Option 1: Use the binary executable

Compile and run the program:

mkdir build
cd build
cmake ..
cd executable
make -j # this will take a while
./dbscan -eps 0.1 -minpts 10 -o clusters.txt <data-file>

The <data-file> can be any CSV-like point data file, where each line contains a data point -- see an example here. The data file can be either with or without header. The cluster output clusters.txt will contain a cluster ID on each line (other than the first-line header), giving a cluster assignment in the same ordering as the input file. A noise point will have a cluster ID of -1.

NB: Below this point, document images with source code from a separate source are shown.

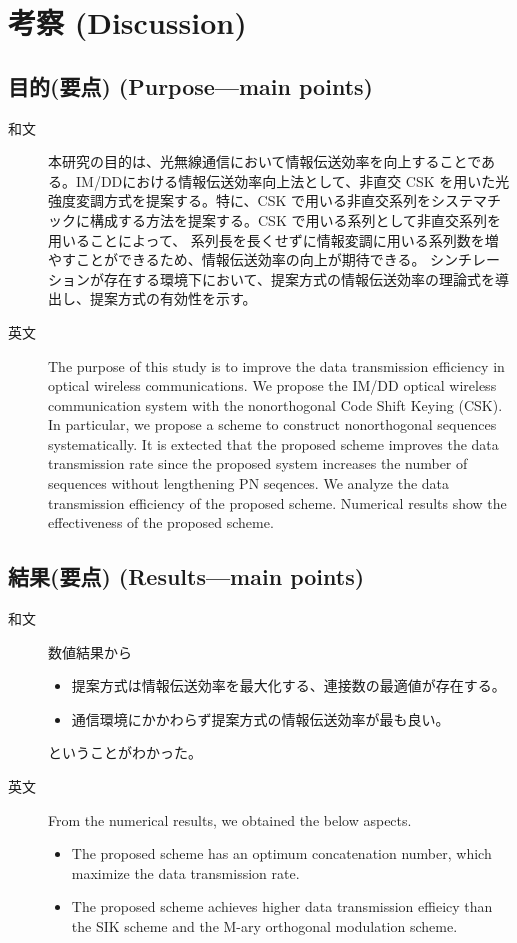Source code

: ﻿\documentclass[a4j,10pt]{jarticle}
\begin{document}
\section{考察 (Discussion)}
\subsection{目的(要点) (Purpose---main points)}
\begin{description}
 \item[和文] 本研究の目的は、光無線通信において情報伝送効率を向上することである。IM/DDにおける情報伝送効率向上法として、非直交 CSK を用いた光強度変調方式を提案する。特に、CSK で用いる非直交系列をシステマチックに構成する方法を提案する。CSK で用いる系列として非直交系列を用いることによって、
系列長を長くせずに情報変調に用いる系列数を増やすことができるため、情報伝送効率の向上が期待できる。
シンチレーションが存在する環境下において、提案方式の情報伝送効率の理論式を導出し、提案方式の有効性を示す。
%
 \item[英文] The purpose of this study is to improve the data transmission efficiency in optical wireless communications. We propose the IM/DD optical wireless communication system with the nonorthogonal Code Shift Keying (CSK). In particular, we propose a scheme to construct nonorthogonal sequences systematically. It is extected that the proposed scheme improves the data transmission rate since the proposed system increases the number of sequences without lengthening PN seqences. We analyze the data transmission efficiency of the proposed scheme. Numerical results show the effectiveness of the proposed scheme.
\end{description}
%
\subsection{結果(要点) (Results---main points)}
\begin{description}
 \item[和文] 数値結果から
 \begin{itemize}
 \item 提案方式は情報伝送効率を最大化する、連接数の最適値が存在する。
 \item 通信環境にかかわらず提案方式の情報伝送効率が最も良い。
 \end{itemize}
ということがわかった。
%
 \item[英文] From the numerical results, we obtained the below aspects. 
 \begin{itemize}
 \item The proposed scheme has an optimum concatenation number, which maximize the data transmission rate. 
 \item The proposed scheme achieves higher data transmission effieicy than the SIK scheme and the M-ary orthogonal modulation scheme. 
 \end{itemize}
%
\end{description}
%
\end{document}
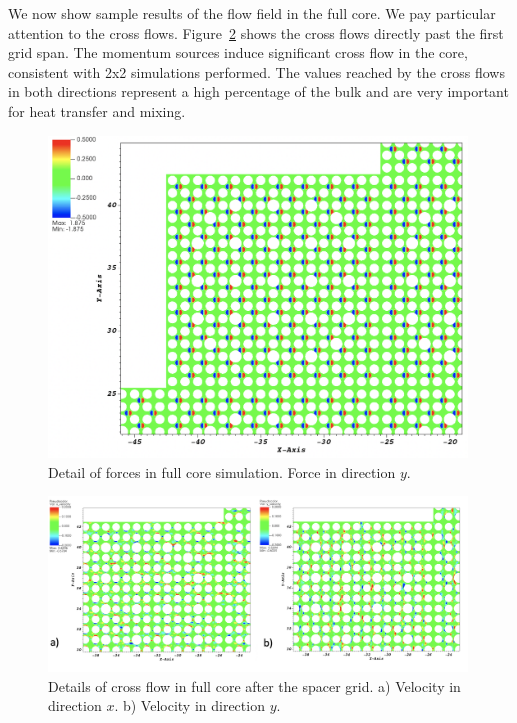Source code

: We now show sample results of the flow field in the full core. We pay particular attention to the cross flows. Figure~\ref{fig:msm1} shows the cross flows directly past the first grid span. The momentum sources induce significant cross flow in the core, consistent with 2x2 simulations performed. The values reached by the cross flows in both directions represent a high percentage of the bulk and are very important for heat transfer and mixing.

\begin{figure}[!ht]
\centering
\includegraphics[width=0.99\textwidth]{./figures/1span_msm.png}
\caption{Detail of forces in full core simulation. Force in direction $y$. }
\label{fig:msm}
\end{figure}

\begin{figure}[!ht]
\centering
\includegraphics[width=0.99\textwidth]{./figures/1span_msm_v1.png}
\caption{Details of cross flow in full core after the spacer grid. a) Velocity in direction $x$. b) Velocity in direction $y$. }
\label{fig:msm1}
\end{figure}


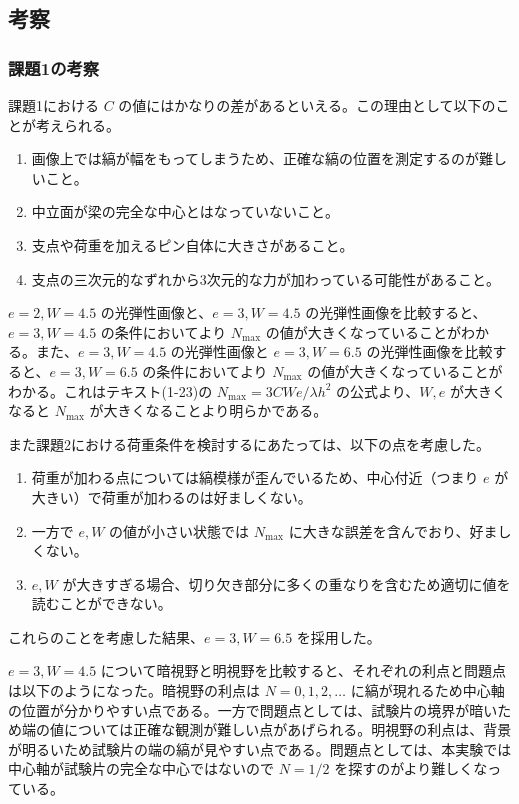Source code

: \documentclass[uplatex,dvipdfmx,titlepage]{jsarticle}
\begin{document}
\subsection{考察}

\subsubsection*{課題1の考察}
課題1における $C$ の値にはかなりの差があるといえる。この理由として以下のことが考えられる。
\begin{enumerate}[label=\arabic*.]
    \item 画像上では縞が幅をもってしまうため、正確な縞の位置を測定するのが難しいこと。
    \item 中立面が梁の完全な中心とはなっていないこと。
    \item 支点や荷重を加えるピン自体に大きさがあること。
    \item 支点の三次元的なずれから3次元的な力が加わっている可能性があること。
\end{enumerate}

$e=2, W=4.5$ の光弾性画像と、$e=3, W=4.5$ の光弾性画像を比較すると、$e=3, W=4.5$ の条件においてより $N_{\text{max}}$ の値が大きくなっていることがわかる。また、$e=3, W=4.5$ の光弾性画像と $e=3, W=6.5$ の光弾性画像を比較すると、$e=3, W=6.5$ の条件においてより $N_{\text{max}}$ の値が大きくなっていることがわかる。これはテキスト(1-23)の $N_{\text{max}}=3CWe/\lambda h^2$ の公式より、$W, e$ が大きくなると $N_{\text{max}}$ が大きくなることより明らかである。

また課題2における荷重条件を検討するにあたっては、以下の点を考慮した。
\begin{enumerate}[label=\arabic*.]
    \item 荷重が加わる点については縞模様が歪んでいるため、中心付近（つまり $e$ が大きい）で荷重が加わるのは好ましくない。
    \item 一方で $e, W$ の値が小さい状態では $N_{\text{max}}$ に大きな誤差を含んでおり、好ましくない。
    \item $e, W$ が大きすぎる場合、切り欠き部分に多くの重なりを含むため適切に値を読むことができない。
\end{enumerate}
これらのことを考慮した結果、$e=3, W=6.5$ を採用した。

$e=3, W=4.5$ について暗視野と明視野を比較すると、それぞれの利点と問題点は以下のようになった。暗視野の利点は $N=0, 1, 2, \dots$ に縞が現れるため中心軸の位置が分かりやすい点である。一方で問題点としては、試験片の境界が暗いため端の値については正確な観測が難しい点があげられる。明視野の利点は、背景が明るいため試験片の端の縞が見やすい点である。問題点としては、本実験では中心軸が試験片の完全な中心ではないので $N=1/2$ を探すのがより難しくなっている。
\end{document}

Option 2: Use the Python binding

There are two ways to install it:

  • Install it using PyPI: pip3 install --user dbscan (you can find the wheels here)
  • (harder and not recommended) Compile it yourself: First install dependencies pip3 install -r requirements.txt and sudo apt install libpython3-dev. Run python3 setup.py build, The compilation will take a few minutes, and generate a .so library containing the DBSCAN module. To create a wheel that is supported universally across many Python versions for your given OS, run python setup.py bdist_wheel in an environment containing the oldest numpy version available for the version of Python that you are compiling for. For example, for Python 3.8, use numpy 1.17 to compile the wheel. Then, the wheel will work on all Python and numpy versions that are newer that that for your given OS. This is done automatically when installing via pip.

An example for using the Python module is provided in example.py. If the dependencies above are installed, simply run python3 example.py from the root directory to reproduce the plots above.

Python API

from dbscan import DBSCAN
labels, core_samples_mask = DBSCAN(X, eps=0.3, min_samples=10)

Input

  • X: A 2-D Numpy array containing the input data points. The first dimension of X is the number of data points n, and the second dimension is the data set dimensionality (the maximum supported dimensionality is 20).
  • eps: The epsilon parameter (default 0.5).
  • min_samples: The minPts parameter (default 5).

Output

  • labels: A length n Numpy array (dtype=np.int32) containing cluster IDs of the data points, in the same ordering as the input data. Noise points are given a pseudo-ID of -1.
  • core_samples_mask: A length n Numpy array (dtype=np.bool) masking the core points, in the same ordering as the input data.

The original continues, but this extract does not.